In the group of untreated patients with LNB, CSF levels of CXCL13 were markedly increased...

Several lines of evidence from previous studies suggested CXCL13 as a promising biomarker candidate, including high concentrations in the CSF of patients with LNB and in vitro studies showing the role of this chemokine in attracting antibody-producing B cells to the CSF in patients with LNB. However, “due to the lack of a prospective study, a definitive recommendation for routine clinical use could not yet be given,” explains Tobias Rupprecht, the senior author of the current study.

The study involved a cohort of 192 patients with pleocytosis and suspected LNB at a single center in Germany. Of this cohort, 14 patients were confirmed as having LNB, four of whom had not previously received Borrelia burgdorferi-specific antibiotic treatment. Owing to these low numbers of patients with LNB, the researchers also included CSF samples—collected and frozen up to 9 years previously—from patients with acute, untreated LNB.
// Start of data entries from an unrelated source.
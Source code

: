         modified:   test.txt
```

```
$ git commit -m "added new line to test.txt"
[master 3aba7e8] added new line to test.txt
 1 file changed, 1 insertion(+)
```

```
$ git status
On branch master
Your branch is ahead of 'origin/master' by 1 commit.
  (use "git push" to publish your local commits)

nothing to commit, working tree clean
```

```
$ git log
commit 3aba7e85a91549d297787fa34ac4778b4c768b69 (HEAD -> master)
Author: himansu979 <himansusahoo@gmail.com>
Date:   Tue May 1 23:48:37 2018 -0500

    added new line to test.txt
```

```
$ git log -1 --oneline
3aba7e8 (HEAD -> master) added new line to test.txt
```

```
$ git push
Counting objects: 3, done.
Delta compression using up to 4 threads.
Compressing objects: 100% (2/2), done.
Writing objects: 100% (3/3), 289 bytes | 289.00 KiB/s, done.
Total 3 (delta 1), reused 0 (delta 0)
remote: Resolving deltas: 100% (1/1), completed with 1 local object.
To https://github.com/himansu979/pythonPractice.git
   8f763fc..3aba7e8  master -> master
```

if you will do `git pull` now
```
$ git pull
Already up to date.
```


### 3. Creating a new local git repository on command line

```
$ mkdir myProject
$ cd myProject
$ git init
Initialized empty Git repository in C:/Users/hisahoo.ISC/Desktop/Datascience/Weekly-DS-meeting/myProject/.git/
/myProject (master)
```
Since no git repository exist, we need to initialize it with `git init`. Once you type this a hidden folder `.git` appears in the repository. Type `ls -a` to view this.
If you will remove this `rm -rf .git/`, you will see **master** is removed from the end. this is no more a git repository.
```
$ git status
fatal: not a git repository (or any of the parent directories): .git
In the group of untreated patients with LNB, CSF levels of CXCL13 were markedly increased (mean 15,149 pg/ml). By contrast, treated patients with LNB did not show substantially elevated CXCL13 levels, and the CXCL13 levels were normal in most of the 178 patients with diagnoses other than LNB. However, five patients with white blood cell malignancies and two patients with bacterial meningitis, none of whom had LNB, exhibited CXCL13 levels above the cut-off of 1,229 pg/ml and, therefore, “have to be considered a possible 'confounding' group,” says Rupprecht. Nevertheless, “our prospective study confirmed the high sensitivity (94.1%) and specificity (96.1%) of CXCL13 as a diagnostic marker for acute LNB,” he adds.

B. burgdorferi-specific antibody levels showed the same specificity as CXCL13 but lower sensitivity (85.7%) because two false-negative results were obtained, presumably owing to the delay in antibody production following infection. As shown in previously studies, CXCL13 production occurs at an early stage of CSF infection, which could represent an advantage of assessing CXCL13 levels rather than antibody indices for diagnosing infection. CXCL13 levels could also be used to discriminate between an active infection and a subsided infection, when antibodies still persist.

Further studies are needed to determine whether the species of Borrelia—which varies across continents and influences the inflammatory process—affects the CXCL13 response profile.